= Exercise prompt =
Please return every record exactly as written, leaving out the pictures.

= Data for the task =
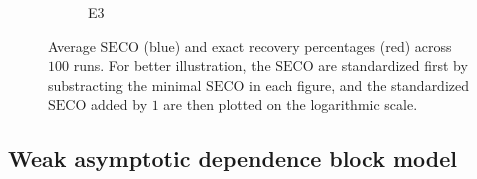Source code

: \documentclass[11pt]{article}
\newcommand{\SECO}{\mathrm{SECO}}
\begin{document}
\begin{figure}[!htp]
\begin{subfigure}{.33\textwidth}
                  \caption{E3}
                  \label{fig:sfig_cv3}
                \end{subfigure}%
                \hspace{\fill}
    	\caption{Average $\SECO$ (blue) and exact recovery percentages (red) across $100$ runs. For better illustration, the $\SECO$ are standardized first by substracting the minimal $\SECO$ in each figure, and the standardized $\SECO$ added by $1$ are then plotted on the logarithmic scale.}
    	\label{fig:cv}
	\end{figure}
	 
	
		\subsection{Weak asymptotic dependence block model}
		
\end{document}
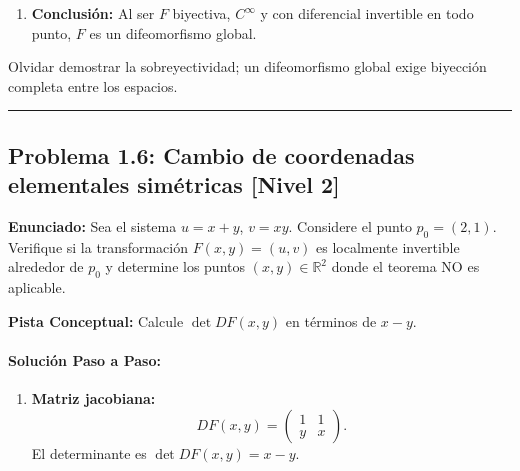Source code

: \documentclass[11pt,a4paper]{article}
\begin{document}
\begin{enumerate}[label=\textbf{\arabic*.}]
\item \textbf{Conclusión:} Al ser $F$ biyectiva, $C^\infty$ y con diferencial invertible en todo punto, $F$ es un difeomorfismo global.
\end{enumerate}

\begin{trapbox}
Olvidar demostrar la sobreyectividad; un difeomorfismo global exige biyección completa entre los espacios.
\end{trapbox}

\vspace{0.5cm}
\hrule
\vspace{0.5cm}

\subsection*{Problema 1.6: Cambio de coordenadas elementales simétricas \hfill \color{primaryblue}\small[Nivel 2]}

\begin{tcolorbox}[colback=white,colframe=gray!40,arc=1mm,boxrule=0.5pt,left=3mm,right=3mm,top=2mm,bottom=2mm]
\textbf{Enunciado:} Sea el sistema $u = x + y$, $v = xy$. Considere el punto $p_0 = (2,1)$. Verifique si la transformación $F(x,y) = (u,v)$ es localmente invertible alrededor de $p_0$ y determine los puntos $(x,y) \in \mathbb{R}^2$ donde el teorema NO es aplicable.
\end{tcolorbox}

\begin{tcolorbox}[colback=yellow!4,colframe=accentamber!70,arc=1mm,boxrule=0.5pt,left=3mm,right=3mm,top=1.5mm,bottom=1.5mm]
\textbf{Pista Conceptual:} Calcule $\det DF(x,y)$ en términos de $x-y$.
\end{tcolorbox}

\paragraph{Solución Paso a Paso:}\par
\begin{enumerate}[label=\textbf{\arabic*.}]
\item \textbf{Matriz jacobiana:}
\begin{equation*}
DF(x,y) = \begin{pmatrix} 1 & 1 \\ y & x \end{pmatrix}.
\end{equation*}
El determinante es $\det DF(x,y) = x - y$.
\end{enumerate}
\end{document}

= Answer box =
Source code

: \documentclass[11pt]{article}
\newcommand{\SECO}{\mathrm{SECO}}
\begin{document}
\begin{figure}[!htp]
\begin{subfigure}{.33\textwidth}
                  \caption{E3}
                  \label{fig:sfig_cv3}
                \end{subfigure}%
                \hspace{\fill}
    	\caption{Average $\SECO$ (blue) and exact recovery percentages (red) across $100$ runs. For better illustration, the $\SECO$ are standardized first by substracting the minimal $\SECO$ in each figure, and the standardized $\SECO$ added by $1$ are then plotted on the logarithmic scale.}
    	\label{fig:cv}
	\end{figure}
	 
	
		\subsection{Weak asymptotic dependence block model}
		
\end{document}
Source code

: \documentclass[11pt,a4paper]{article}
\begin{document}
\begin{enumerate}[label=\textbf{\arabic*.}]
\item \textbf{Conclusión:} Al ser $F$ biyectiva, $C^\infty$ y con diferencial invertible en todo punto, $F$ es un difeomorfismo global.
\end{enumerate}

\begin{trapbox}
Olvidar demostrar la sobreyectividad; un difeomorfismo global exige biyección completa entre los espacios.
\end{trapbox}

\vspace{0.5cm}
\hrule
\vspace{0.5cm}

\subsection*{Problema 1.6: Cambio de coordenadas elementales simétricas \hfill \color{primaryblue}\small[Nivel 2]}

\begin{tcolorbox}[colback=white,colframe=gray!40,arc=1mm,boxrule=0.5pt,left=3mm,right=3mm,top=2mm,bottom=2mm]
\textbf{Enunciado:} Sea el sistema $u = x + y$, $v = xy$. Considere el punto $p_0 = (2,1)$. Verifique si la transformación $F(x,y) = (u,v)$ es localmente invertible alrededor de $p_0$ y determine los puntos $(x,y) \in \mathbb{R}^2$ donde el teorema NO es aplicable.
\end{tcolorbox}

\begin{tcolorbox}[colback=yellow!4,colframe=accentamber!70,arc=1mm,boxrule=0.5pt,left=3mm,right=3mm,top=1.5mm,bottom=1.5mm]
\textbf{Pista Conceptual:} Calcule $\det DF(x,y)$ en términos de $x-y$.
\end{tcolorbox}

\paragraph{Solución Paso a Paso:}\par
\begin{enumerate}[label=\textbf{\arabic*.}]
\item \textbf{Matriz jacobiana:}
\begin{equation*}
DF(x,y) = \begin{pmatrix} 1 & 1 \\ y & x \end{pmatrix}.
\end{equation*}
El determinante es $\det DF(x,y) = x - y$.
\end{enumerate}
\end{document}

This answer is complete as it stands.